+++ Supplied information +++

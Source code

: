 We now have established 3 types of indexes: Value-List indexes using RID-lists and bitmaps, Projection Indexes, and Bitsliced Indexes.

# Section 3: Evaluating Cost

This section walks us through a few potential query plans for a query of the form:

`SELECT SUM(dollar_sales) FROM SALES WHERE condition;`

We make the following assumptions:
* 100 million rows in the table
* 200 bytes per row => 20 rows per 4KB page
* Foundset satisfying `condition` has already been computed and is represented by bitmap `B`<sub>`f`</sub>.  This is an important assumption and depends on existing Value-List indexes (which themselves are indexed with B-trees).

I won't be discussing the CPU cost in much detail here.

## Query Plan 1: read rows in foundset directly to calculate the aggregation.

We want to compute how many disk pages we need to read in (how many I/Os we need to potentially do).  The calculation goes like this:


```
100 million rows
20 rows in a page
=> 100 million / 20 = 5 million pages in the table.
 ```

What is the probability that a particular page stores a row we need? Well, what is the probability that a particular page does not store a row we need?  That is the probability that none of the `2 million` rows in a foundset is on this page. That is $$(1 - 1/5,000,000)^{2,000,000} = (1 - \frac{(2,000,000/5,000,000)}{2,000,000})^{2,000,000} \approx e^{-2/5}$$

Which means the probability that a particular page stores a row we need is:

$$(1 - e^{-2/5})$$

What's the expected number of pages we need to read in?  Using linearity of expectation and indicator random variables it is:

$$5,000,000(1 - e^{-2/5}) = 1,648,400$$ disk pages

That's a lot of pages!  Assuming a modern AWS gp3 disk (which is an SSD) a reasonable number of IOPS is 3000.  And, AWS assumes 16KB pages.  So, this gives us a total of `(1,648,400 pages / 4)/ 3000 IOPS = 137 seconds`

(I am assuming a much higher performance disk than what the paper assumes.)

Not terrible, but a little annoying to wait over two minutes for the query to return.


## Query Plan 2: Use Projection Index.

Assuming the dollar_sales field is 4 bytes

+++

• [Problem to solve]
Copy exactly, and only, the lines from the line containing "What is the probability that a particular page stores" to the end of the listing, with both ends included.

• [Exercise answer]
What is the probability that a particular page stores a row we need? Well, what is the probability that a particular page does not store a row we need?  That is the probability that none of the `2 million` rows in a foundset is on this page. That is $$(1 - 1/5,000,000)^{2,000,000} = (1 - \frac{(2,000,000/5,000,000)}{2,000,000})^{2,000,000} \approx e^{-2/5}$$

Which means the probability that a particular page stores a row we need is:

$$(1 - e^{-2/5})$$

What's the expected number of pages we need to read in?  Using linearity of expectation and indicator random variables it is:

$$5,000,000(1 - e^{-2/5}) = 1,648,400$$ disk pages

That's a lot of pages!  Assuming a modern AWS gp3 disk (which is an SSD) a reasonable number of IOPS is 3000.  And, AWS assumes 16KB pages.  So, this gives us a total of `(1,648,400 pages / 4)/ 3000 IOPS = 137 seconds`

(I am assuming a much higher performance disk than what the paper assumes.)

Not terrible, but a little annoying to wait over two minutes for the query to return.


## Query Plan 2: Use Projection Index.

Assuming the dollar_sales field is 4 bytes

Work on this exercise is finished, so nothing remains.